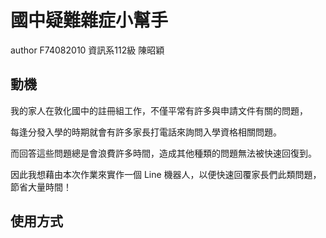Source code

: # 國中疑難雜症小幫手

author F74082010 資訊系112級 陳昭穎

## 動機

我的家人在敦化國中的註冊組工作，不僅平常有許多與申請文件有關的問題，

每逢分發入學的時期就會有許多家長打電話來詢問入學資格相關問題。

而回答這些問題總是會浪費許多時間，造成其他種類的問題無法被快速回復到。

因此我想藉由本次作業來實作一個 Line 機器人，以便快速回覆家長們此類問題，節省大量時間！

## 使用方式
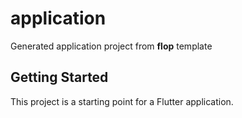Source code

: # application

Generated application project from **flop** template

## Getting Started

This project is a starting point for a Flutter application.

Prompt: This exercise needs every entry retyped exactly, with the pictures removed.

Task response:
Source code

: # 國中疑難雜症小幫手

author F74082010 資訊系112級 陳昭穎

## 動機

我的家人在敦化國中的註冊組工作，不僅平常有許多與申請文件有關的問題，

每逢分發入學的時期就會有許多家長打電話來詢問入學資格相關問題。

而回答這些問題總是會浪費許多時間，造成其他種類的問題無法被快速回復到。

因此我想藉由本次作業來實作一個 Line 機器人，以便快速回覆家長們此類問題，節省大量時間！

## 使用方式
Source code

: # application

Generated application project from **flop** template

## Getting Started

This project is a starting point for a Flutter application.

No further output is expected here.